Nadziei na „przeskoczenie” zespołu z Sankt Gallen i awans do IV rundy eliminacyjnej Ligi Konferencji Europy nie traci szkoleniowiec wrocławian, Jacek Magiera. Być może czwartek będzie mógł liczyć na pomoc... szwajcarskiego napastnika Juniora Flora Eyamby, który w tym tygodniu wznowił treningi po kontuzji. - Trudno powiedzieć, co się wydarzy do czwartku – zaznaczył na wstępie trener drużyny z Oporowskiej. - Nie sądzę, że zagra w pierwszym składzie przeciwko Sankt Gallen, ale cieszę się, że już trenuje.

47-letni szkoleniowiec Śląska jest przekonany, że jego zespół w meczu rewanżowym nie stoi na straconej pozycji. - Zagramy o pełną pulę i chcemy awansować – powiedział popularny „Magic”. - To jest nasz cel. Zgadzam się z opiniami, że w pierwszym meczu w Szwajcarii przegraliśmy za wysoko.

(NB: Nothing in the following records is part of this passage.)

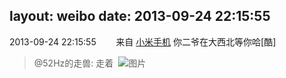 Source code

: layout: weibo
date: 2013-09-24 22:15:55
---
<meta name="referrer" content="no-referrer" />

2013-09-24 22:15:55  &nbsp;&nbsp;&nbsp;&nbsp;&nbsp;&nbsp; 来自 <a href="http://app.weibo.com/t/feed/22zMnn" rel="nofollow">小米手机</a>
你二爷在大西北等你哈[酷]
>  @52Hz的走兽: 走着 ​​​
>  ![图片](https://ww3.sinaimg.cn/large/8beaf773jw1e8xtzeaq2aj218g0x6tke.jpg)
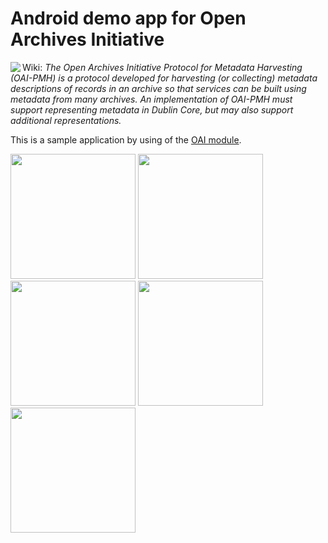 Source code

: # Android demo app for Open Archives Initiative
<img src="http://www.openarchives.org/images/OA200.gif" align="left"/>Wiki: *The Open Archives Initiative Protocol for Metadata Harvesting (OAI-PMH) is a protocol developed for harvesting (or collecting) metadata descriptions of records in an archive so that services can be built using metadata from many archives. An implementation of OAI-PMH must support representing metadata in Dublin Core, but may also support additional representations.*

This is a sample application by using of the [OAI module](https://github.com/AppWerft/Ti.OAI-PMH).


<img src="https://raw.githubusercontent.com/AppWerft/OpenArchivesInitiative/master/screens/Screenshot_20161005-132136.png" width=200 /> <img src="https://raw.githubusercontent.com/AppWerft/OpenArchivesInitiative/master/screens/Screenshot_20161005-132141.png" width=200 /> <img src="https://raw.githubusercontent.com/AppWerft/OpenArchivesInitiative/master/screens/Screenshot_20161005-132149.png" width=200 /> <img src="https://raw.githubusercontent.com/AppWerft/OpenArchivesInitiative/master/screens/Screenshot_20161005-132156.png" width=200 /> <img src="https://raw.githubusercontent.com/AppWerft/OpenArchivesInitiative/master/screens/Screenshot_20161005-132204.png" width=200 />


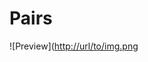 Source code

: # Pairs

![Preview]([http://url/to/img.png](https://github.com/EmilBaimurzin/Pairs/blob/main/photo1687515844.jpeg])
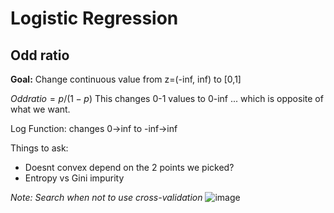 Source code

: # Logistic Regression
## Odd ratio

**Goal:** Change continuous value from z=(-inf, inf) to [0,1]

$Odd ratio = p/(1-p)$
This changes 0-1 values to 0-inf ... which is opposite of what we want.

Log Function:
changes 0->inf to -inf->inf


Things to ask:
- Doesnt convex depend on the 2 points we picked?
- Entropy vs Gini impurity






*Note: Search when not to use cross-validation*
![image](https://user-images.githubusercontent.com/70928356/236967170-0ca609e8-0b87-4e39-a099-5c7988cc7d62.png)
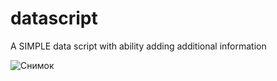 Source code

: # datascript
A SIMPLE data script with ability adding additional information

![Снимок](https://user-images.githubusercontent.com/56194792/216819710-9dca8367-1337-4e6a-8f57-e0e26132750b.PNG)

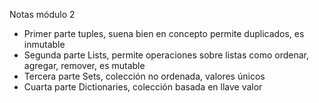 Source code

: Notas módulo 2

- Primer parte tuples, suena bien en concepto permite duplicados, es inmutable
- Segunda parte Lists, permite operaciones sobre listas como ordenar, agregar, remover, es mutable
- Tercera parte Sets, colección no ordenada, valores únicos
- Cuarta parte Dictionaries, colección basada en llave valor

Szykujemy się do spotkania rewanżowego na sto procent, ponieważ chcemy grać dalej. Szanujemy i doceniamy przeciwnika, ale będziemy walczyć o ten awans.

Wiara piłkarzy

Nie tracą nadziei na skok do następnej rundy LKE podopieczni Jacka Magiery. - Od początku tygodnia skupiamy się wyłącznie na meczu z FC Sankt Gallen - powiedział grający w drugiej linii 20-letni Turek, Burak Ince. - Musimy jednak poprawić skuteczność, mam nadzieję, że sam strzelę gola, ale oczywiście najważniejszy będzie awans do baraży. Będziemy o to walczyć do upadłego.

Starszemu koledze wtóruje 19-letni obrońca Tommaso Guercio. - Przed nami kolejne wyzwanie - stwierdził piłkarz mający podwójne obywatelstwo, polskie i włoskie. - Chcemy wygrać z St. Gallen dla siebie, dla naszych kibiców i wywalczyć awans do następnej fazy tych rozgrywek. Takie są nasze cele i zrobimy, co w naszej mocy, by je zrealizować.

Złoty gol Serba

Przeciwnik Śląska, FC Sankt Gallen, w minioną niedzielę wygrał trzeci mecz z rzędu w rozgrywkach ligowych. Podopieczni niemieckiego trenera Enrico Maassena wygrali 1:0 drużyną Grasshoppers Zurich. W 16 minucie pojedynku z „Konikami polnymi” kontuzji doznał podstawowy obrońca St. Gallen, posiadający nigeryjskie korzenie niespełna 25-letni Isaac Schmidt.

W porównaniu do pucharowej potyczki trener Maassen w wyjściowej jedenastce dokonał trzech zmian. Na środku defensywy w miejsca Alberta Vallciego i Stephana Ambrosiusa desygnował do gry Chorwata Jozo Stanicia, Jego partnerem w tej formacji był Malijczyk Abdoulaye Diaby, a ponadto zamiast Serba Michailo Stevanowicia w pomocy pojawił się Hiszpan Jordi Quintilla. Zwycięskiego gola dla przeciwników Śląska strzelił w 82. minucie 19-letni Serb, Jovan Milosević.